If 16- and 17-Year-Olds Should Be Allowed to Vote, Then They Shouldn't Be Minors Under Immigration Law, Right?

By Dan Cadman on March 18, 2019

House Speaker Nancy Pelosi (D-Calif.) has been quoted by the media as endorsing the idea of granting 16-year-old U.S. citizens the right to vote in federal elections. It got me to thinking ...

Dear Madam Speaker,

I understand that you and a goodly number of other party members have argued that citizens as young as 16 should be enfranchised.

The question, of course, is one of maturity, which is a matter of no small significance where the governance of our nation is concerned. That you and other Democrats have come to believe that 16- and 17-years-olds are possessed of adequate maturity and reasoning sound enough to merit the right to vote is an interesting point of view.

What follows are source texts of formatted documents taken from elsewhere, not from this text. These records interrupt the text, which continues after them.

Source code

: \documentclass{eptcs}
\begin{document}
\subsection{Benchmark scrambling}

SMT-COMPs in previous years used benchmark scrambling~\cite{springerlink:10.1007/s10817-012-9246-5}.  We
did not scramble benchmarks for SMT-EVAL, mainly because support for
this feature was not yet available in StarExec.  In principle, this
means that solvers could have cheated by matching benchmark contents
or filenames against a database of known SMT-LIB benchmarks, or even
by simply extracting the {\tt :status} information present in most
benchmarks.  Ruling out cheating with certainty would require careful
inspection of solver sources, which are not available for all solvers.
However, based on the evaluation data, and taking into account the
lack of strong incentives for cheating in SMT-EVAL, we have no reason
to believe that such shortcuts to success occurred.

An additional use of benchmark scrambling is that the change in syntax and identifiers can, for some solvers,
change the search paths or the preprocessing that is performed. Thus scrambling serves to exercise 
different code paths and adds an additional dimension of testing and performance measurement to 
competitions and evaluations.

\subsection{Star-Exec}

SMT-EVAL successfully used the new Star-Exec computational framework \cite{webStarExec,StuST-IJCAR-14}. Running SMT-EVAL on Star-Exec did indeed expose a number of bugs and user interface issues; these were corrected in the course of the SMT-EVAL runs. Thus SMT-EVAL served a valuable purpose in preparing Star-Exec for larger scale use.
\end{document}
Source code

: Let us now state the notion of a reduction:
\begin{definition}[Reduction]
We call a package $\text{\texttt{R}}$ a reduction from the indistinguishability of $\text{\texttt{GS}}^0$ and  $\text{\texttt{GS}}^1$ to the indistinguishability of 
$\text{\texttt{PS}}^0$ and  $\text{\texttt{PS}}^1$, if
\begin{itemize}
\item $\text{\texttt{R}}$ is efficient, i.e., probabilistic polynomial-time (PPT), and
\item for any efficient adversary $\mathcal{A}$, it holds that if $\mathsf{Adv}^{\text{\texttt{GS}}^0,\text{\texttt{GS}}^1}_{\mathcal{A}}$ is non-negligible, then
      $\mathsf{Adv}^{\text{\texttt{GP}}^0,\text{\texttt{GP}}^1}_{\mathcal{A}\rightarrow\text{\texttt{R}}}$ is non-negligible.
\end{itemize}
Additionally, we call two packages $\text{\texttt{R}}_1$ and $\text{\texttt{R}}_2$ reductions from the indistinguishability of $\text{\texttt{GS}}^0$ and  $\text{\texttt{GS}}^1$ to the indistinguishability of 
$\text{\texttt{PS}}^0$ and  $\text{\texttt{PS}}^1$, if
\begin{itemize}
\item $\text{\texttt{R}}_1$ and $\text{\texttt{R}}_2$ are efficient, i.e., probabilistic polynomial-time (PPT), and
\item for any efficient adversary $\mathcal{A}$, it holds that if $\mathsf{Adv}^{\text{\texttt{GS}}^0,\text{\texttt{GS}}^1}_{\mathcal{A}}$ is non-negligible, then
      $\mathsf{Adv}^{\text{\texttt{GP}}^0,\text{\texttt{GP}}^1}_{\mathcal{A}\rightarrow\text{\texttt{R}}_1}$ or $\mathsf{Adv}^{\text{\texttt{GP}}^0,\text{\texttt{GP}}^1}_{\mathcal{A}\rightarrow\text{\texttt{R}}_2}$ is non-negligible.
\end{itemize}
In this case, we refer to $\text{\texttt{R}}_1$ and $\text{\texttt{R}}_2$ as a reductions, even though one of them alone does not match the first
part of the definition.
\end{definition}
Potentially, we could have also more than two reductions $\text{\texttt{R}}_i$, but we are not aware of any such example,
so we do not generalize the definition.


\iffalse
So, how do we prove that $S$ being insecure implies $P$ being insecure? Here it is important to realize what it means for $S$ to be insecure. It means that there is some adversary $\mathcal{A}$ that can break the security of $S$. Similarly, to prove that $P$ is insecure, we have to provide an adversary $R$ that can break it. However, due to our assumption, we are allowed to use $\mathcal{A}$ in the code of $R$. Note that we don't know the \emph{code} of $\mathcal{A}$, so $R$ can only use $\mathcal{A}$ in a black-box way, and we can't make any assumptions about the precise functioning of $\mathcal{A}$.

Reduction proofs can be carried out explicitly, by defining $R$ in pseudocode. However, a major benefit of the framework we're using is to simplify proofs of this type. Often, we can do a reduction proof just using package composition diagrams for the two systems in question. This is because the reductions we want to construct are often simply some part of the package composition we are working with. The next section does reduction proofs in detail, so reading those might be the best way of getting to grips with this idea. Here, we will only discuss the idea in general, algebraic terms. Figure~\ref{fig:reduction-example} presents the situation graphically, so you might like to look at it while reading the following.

For purposes of political and philosophical clarity and consistency, I'm obliged to remind you of the fuss you have made over the treatment of alien minors who cross the U.S. border illegally. A July 2015 report by the Government Accountability Office (GAO) noted that fully 61 percent of the unaccompanied "children" who crossed illegally were aged 16 or 17 (see the pie chart on page 16 of the report). There is no reason at all to believe that this figure has changed substantially in the interim; it may even be higher.

In other words, they fall into the same category as U.S. citizens of that age. Logically speaking then, it seems to me that you should be amenable to amending the laws governing their treatment to exclude them from the protections extended by the William Wilberforce Act to alien minors. They should be treated as adults, and subjected to the same processing rules and requirements as any other alien adult who crosses the border illegally. Would that not be the right thing to do, given your beliefs?

Or is this another of those areas in which Democrats have moral blind spots and adhere to obvious double standards, such as pushing hard for universal gun control — except when it facilitates identifying illegal aliens seeking to unawfully purchase weapons; or when they balk at a law that would require a state department of corrections to tally and publicize how many alien felons are in its penal institutions?

I anxiously await your public endorsement of statutory amendments excluding 16- and 17-year-old aliens from the protections afforded to younger minors who enter our country illegally, so that they may be treated as fully functioning and reasoning adults under the immigration laws.